*YOUR OBJECTIVE*
Only the pictures are to be dropped; return all other data below exactly.

[Stored items]
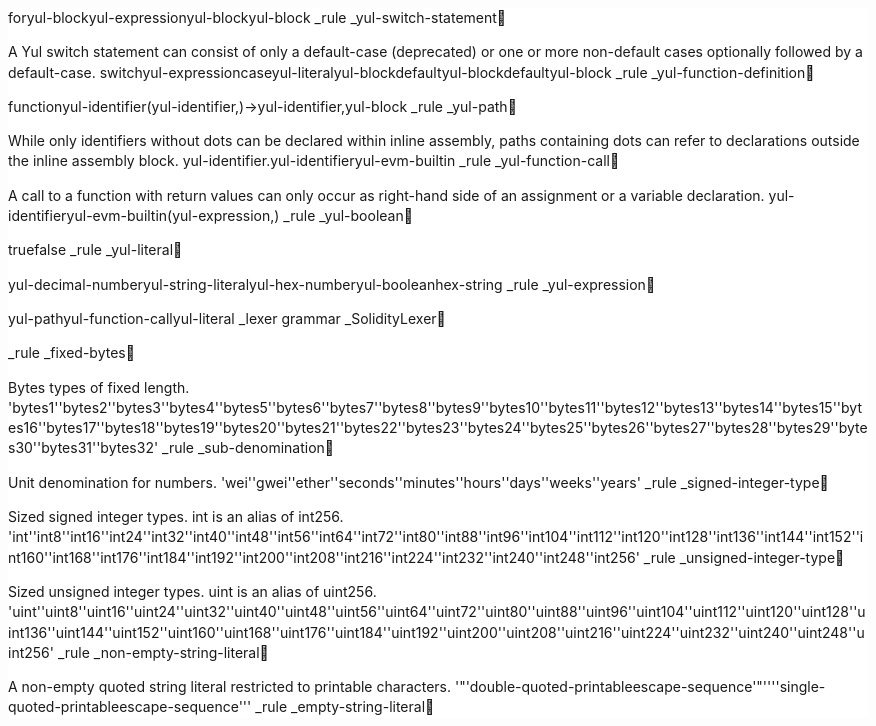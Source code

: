 foryul-blockyul-expressionyul-blockyul-block
_rule _yul-switch-statement
    
A Yul switch statement can consist of only a default-case (deprecated) or one or more non-default cases optionally followed by a default-case.
switchyul-expressioncaseyul-literalyul-blockdefaultyul-blockdefaultyul-block
_rule _yul-function-definition
    
functionyul-identifier(yul-identifier,)->yul-identifier,yul-block
_rule _yul-path
    
While only identifiers without dots can be declared within inline assembly, paths containing dots can refer to declarations outside the inline assembly block.
yul-identifier.yul-identifieryul-evm-builtin
_rule _yul-function-call
    
A call to a function with return values can only occur as right-hand side of an assignment or a variable declaration.
yul-identifieryul-evm-builtin(yul-expression,)
_rule _yul-boolean
    
truefalse
_rule _yul-literal
    
yul-decimal-numberyul-string-literalyul-hex-numberyul-booleanhex-string
_rule _yul-expression
    
yul-pathyul-function-callyul-literal
_lexer grammar _SolidityLexer
    
_rule _fixed-bytes
    
Bytes types of fixed length.
'bytes1''bytes2''bytes3''bytes4''bytes5''bytes6''bytes7''bytes8''bytes9''bytes10''bytes11''bytes12''bytes13''bytes14''bytes15''bytes16''bytes17''bytes18''bytes19''bytes20''bytes21''bytes22''bytes23''bytes24''bytes25''bytes26''bytes27''bytes28''bytes29''bytes30''bytes31''bytes32'
_rule _sub-denomination
    
Unit denomination for numbers.
'wei''gwei''ether''seconds''minutes''hours''days''weeks''years'
_rule _signed-integer-type
    
Sized signed integer types. int is an alias of int256.
'int''int8''int16''int24''int32''int40''int48''int56''int64''int72''int80''int88''int96''int104''int112''int120''int128''int136''int144''int152''int160''int168''int176''int184''int192''int200''int208''int216''int224''int232''int240''int248''int256'
_rule _unsigned-integer-type
    
Sized unsigned integer types. uint is an alias of uint256.
'uint''uint8''uint16''uint24''uint32''uint40''uint48''uint56''uint64''uint72''uint80''uint88''uint96''uint104''uint112''uint120''uint128''uint136''uint144''uint152''uint160''uint168''uint176''uint184''uint192''uint200''uint208''uint216''uint224''uint232''uint240''uint248''uint256'
_rule _non-empty-string-literal
    
A non-empty quoted string literal restricted to printable characters.
'"'double-quoted-printableescape-sequence'"''\''single-quoted-printableescape-sequence'\''
_rule _empty-string-literal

*WRITTEN ANSWER*
Source code

: foryul-blockyul-expressionyul-blockyul-block
_rule _yul-switch-statement
    
A Yul switch statement can consist of only a default-case (deprecated) or one or more non-default cases optionally followed by a default-case.
switchyul-expressioncaseyul-literalyul-blockdefaultyul-blockdefaultyul-block
_rule _yul-function-definition
    
functionyul-identifier(yul-identifier,)->yul-identifier,yul-block
_rule _yul-path
    
While only identifiers without dots can be declared within inline assembly, paths containing dots can refer to declarations outside the inline assembly block.
yul-identifier.yul-identifieryul-evm-builtin
_rule _yul-function-call
    
A call to a function with return values can only occur as right-hand side of an assignment or a variable declaration.
yul-identifieryul-evm-builtin(yul-expression,)
_rule _yul-boolean
    
truefalse
_rule _yul-literal
    
yul-decimal-numberyul-string-literalyul-hex-numberyul-booleanhex-string
_rule _yul-expression
    
yul-pathyul-function-callyul-literal
_lexer grammar _SolidityLexer
    
_rule _fixed-bytes
    
Bytes types of fixed length.
'bytes1''bytes2''bytes3''bytes4''bytes5''bytes6''bytes7''bytes8''bytes9''bytes10''bytes11''bytes12''bytes13''bytes14''bytes15''bytes16''bytes17''bytes18''bytes19''bytes20''bytes21''bytes22''bytes23''bytes24''bytes25''bytes26''bytes27''bytes28''bytes29''bytes30''bytes31''bytes32'
_rule _sub-denomination
    
Unit denomination for numbers.
'wei''gwei''ether''seconds''minutes''hours''days''weeks''years'
_rule _signed-integer-type
    
Sized signed integer types. int is an alias of int256.
'int''int8''int16''int24''int32''int40''int48''int56''int64''int72''int80''int88''int96''int104''int112''int120''int128''int136''int144''int152''int160''int168''int176''int184''int192''int200''int208''int216''int224''int232''int240''int248''int256'
_rule _unsigned-integer-type
    
Sized unsigned integer types. uint is an alias of uint256.
'uint''uint8''uint16''uint24''uint32''uint40''uint48''uint56''uint64''uint72''uint80''uint88''uint96''uint104''uint112''uint120''uint128''uint136''uint144''uint152''uint160''uint168''uint176''uint184''uint192''uint200''uint208''uint216''uint224''uint232''uint240''uint248''uint256'
_rule _non-empty-string-literal
    
A non-empty quoted string literal restricted to printable characters.
'"'double-quoted-printableescape-sequence'"''\''single-quoted-printableescape-sequence'\''
_rule _empty-string-literal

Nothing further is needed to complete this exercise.